__YOUR ASSIGNMENT__:
Return all the lines below exactly. Any picture among them is omitted.
Top of RECORDS
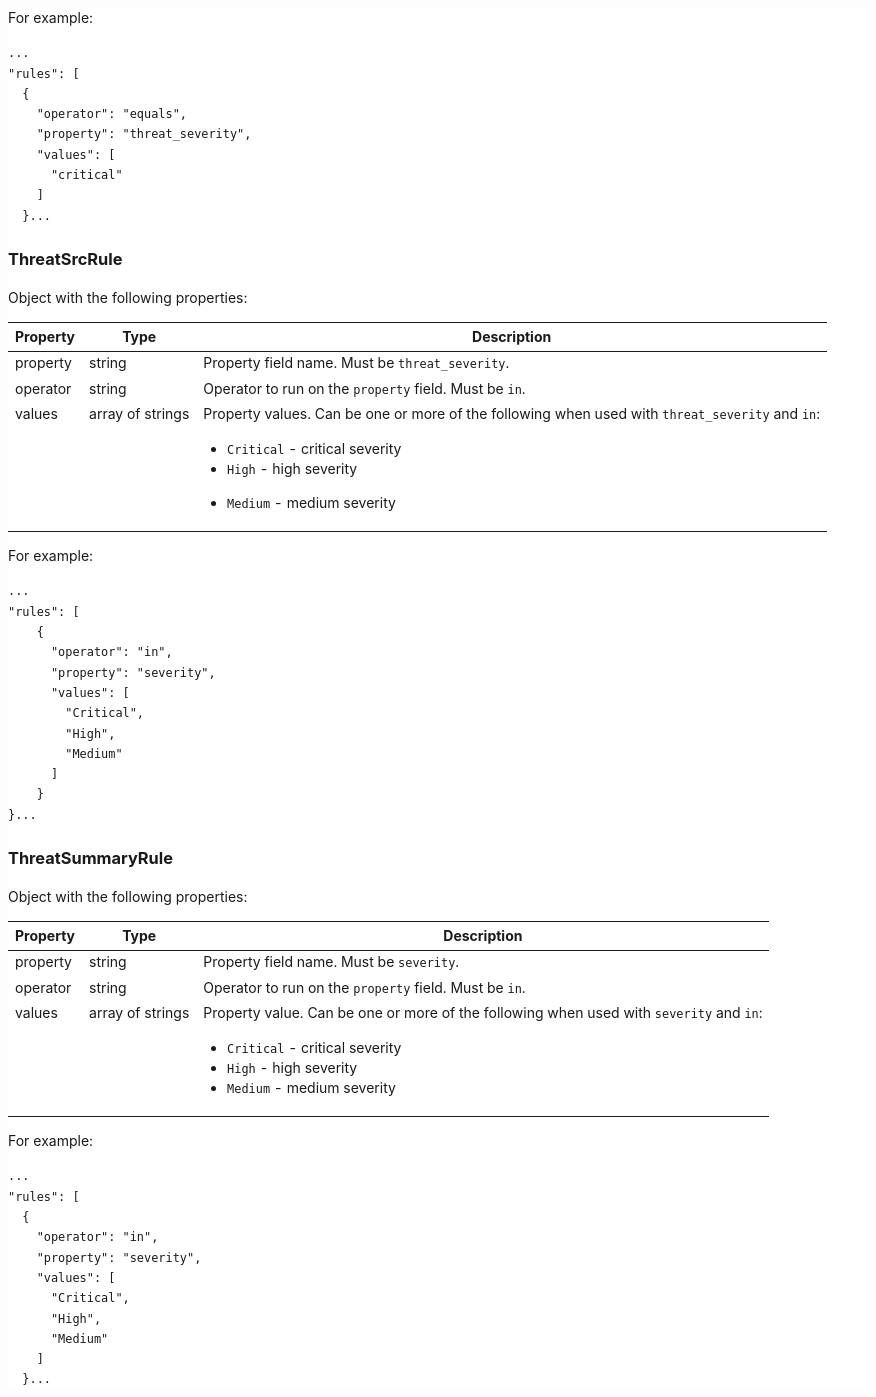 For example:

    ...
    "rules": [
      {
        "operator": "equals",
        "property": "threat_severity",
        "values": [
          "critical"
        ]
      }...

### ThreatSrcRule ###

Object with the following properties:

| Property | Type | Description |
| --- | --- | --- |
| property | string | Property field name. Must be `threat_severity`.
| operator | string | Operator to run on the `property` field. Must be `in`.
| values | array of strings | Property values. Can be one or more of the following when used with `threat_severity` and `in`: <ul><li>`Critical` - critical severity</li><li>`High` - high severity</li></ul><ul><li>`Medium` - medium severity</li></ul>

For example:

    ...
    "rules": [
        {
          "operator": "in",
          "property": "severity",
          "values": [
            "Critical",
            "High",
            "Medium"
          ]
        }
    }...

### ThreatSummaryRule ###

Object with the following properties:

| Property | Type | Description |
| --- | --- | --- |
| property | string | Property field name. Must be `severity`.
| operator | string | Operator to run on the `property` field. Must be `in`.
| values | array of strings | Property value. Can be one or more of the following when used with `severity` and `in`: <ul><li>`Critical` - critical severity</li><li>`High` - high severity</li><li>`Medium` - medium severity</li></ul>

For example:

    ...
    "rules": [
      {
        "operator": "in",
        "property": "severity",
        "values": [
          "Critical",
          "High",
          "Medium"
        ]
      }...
Bottom of RECORDS
__SOLUTION BELOW__:
 For example:

    ...
    "rules": [
      {
        "operator": "equals",
        "property": "threat_severity",
        "values": [
          "critical"
        ]
      }...

### ThreatSrcRule ###

Object with the following properties:

| Property | Type | Description |
| --- | --- | --- |
| property | string | Property field name. Must be `threat_severity`.
| operator | string | Operator to run on the `property` field. Must be `in`.
| values | array of strings | Property values. Can be one or more of the following when used with `threat_severity` and `in`: <ul><li>`Critical` - critical severity</li><li>`High` - high severity</li></ul><ul><li>`Medium` - medium severity</li></ul>

For example:

    ...
    "rules": [
        {
          "operator": "in",
          "property": "severity",
          "values": [
            "Critical",
            "High",
            "Medium"
          ]
        }
    }...

### ThreatSummaryRule ###

Object with the following properties:

| Property | Type | Description |
| --- | --- | --- |
| property | string | Property field name. Must be `severity`.
| operator | string | Operator to run on the `property` field. Must be `in`.
| values | array of strings | Property value. Can be one or more of the following when used with `severity` and `in`: <ul><li>`Critical` - critical severity</li><li>`High` - high severity</li><li>`Medium` - medium severity</li></ul>

For example:

    ...
    "rules": [
      {
        "operator": "in",
        "property": "severity",
        "values": [
          "Critical",
          "High",
          "Medium"
        ]
      }...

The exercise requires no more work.